--- Directions ---
Which lines of the data below contain "Thursday"? Please show them all.

*** Records supplied

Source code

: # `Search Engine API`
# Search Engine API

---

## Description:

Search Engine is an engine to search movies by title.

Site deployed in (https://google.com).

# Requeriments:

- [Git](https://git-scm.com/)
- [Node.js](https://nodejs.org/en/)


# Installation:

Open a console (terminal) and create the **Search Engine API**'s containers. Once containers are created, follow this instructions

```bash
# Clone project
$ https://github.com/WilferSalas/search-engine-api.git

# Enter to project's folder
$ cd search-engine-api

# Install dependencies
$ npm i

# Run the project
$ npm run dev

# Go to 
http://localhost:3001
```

******
*** Records supplied

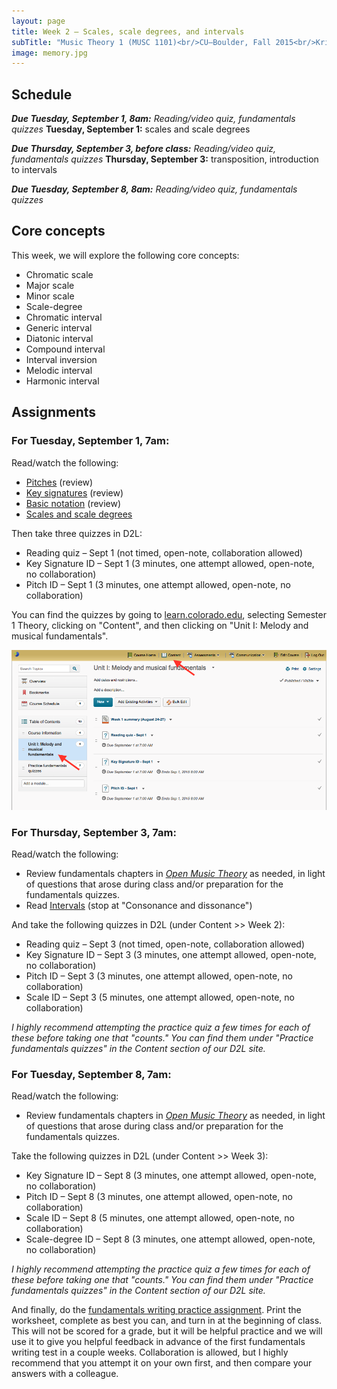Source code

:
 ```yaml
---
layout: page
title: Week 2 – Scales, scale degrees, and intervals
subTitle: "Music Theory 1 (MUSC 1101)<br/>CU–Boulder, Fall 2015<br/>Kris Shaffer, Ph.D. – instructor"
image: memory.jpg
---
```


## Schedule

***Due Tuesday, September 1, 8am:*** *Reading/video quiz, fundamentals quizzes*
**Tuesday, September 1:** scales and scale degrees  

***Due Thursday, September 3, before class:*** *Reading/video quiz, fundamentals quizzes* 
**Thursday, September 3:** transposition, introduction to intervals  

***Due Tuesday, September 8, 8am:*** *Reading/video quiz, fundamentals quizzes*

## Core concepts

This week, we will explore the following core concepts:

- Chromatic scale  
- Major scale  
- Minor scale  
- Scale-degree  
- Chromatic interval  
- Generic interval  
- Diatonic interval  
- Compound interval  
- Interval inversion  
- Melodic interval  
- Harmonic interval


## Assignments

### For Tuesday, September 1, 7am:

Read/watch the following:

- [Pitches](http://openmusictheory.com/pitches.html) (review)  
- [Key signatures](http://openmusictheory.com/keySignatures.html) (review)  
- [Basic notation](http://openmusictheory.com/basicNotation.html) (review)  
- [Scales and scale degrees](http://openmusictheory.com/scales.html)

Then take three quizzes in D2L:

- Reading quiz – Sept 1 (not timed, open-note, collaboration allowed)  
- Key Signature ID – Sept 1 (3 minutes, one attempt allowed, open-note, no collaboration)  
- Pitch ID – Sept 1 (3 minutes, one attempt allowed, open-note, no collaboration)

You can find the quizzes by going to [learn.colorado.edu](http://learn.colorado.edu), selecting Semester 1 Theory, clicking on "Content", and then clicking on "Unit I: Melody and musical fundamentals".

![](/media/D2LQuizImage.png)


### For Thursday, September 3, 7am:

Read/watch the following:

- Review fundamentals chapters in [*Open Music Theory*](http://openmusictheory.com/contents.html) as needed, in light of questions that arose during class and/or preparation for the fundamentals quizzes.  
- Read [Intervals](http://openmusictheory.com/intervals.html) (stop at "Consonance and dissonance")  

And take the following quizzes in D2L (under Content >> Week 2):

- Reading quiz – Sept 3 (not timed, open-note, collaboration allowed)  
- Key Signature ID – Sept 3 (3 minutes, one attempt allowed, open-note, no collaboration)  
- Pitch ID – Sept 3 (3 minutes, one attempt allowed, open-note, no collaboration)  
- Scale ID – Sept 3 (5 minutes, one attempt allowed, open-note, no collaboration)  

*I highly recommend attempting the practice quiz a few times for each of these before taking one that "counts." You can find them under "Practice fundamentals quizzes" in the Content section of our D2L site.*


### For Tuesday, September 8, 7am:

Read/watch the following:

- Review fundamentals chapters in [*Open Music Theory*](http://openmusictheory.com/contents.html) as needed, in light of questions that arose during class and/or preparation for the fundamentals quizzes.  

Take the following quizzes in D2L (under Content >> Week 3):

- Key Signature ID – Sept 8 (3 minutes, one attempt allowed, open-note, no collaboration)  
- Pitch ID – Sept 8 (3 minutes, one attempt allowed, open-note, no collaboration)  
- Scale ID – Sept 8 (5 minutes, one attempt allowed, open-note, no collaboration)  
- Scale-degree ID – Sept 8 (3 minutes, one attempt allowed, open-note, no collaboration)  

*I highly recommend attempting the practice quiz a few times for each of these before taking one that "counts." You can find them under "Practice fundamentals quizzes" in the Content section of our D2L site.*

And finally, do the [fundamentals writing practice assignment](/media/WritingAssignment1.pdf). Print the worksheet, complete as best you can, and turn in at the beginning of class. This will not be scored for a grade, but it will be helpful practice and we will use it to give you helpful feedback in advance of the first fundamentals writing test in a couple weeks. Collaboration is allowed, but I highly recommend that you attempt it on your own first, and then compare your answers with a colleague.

******

--- Answer box ---
***Due Thursday, September 3, before class:*** *Reading/video quiz, fundamentals quizzes* 
**Thursday, September 3:** transposition, introduction to intervals  
### For Thursday, September 3, 7am:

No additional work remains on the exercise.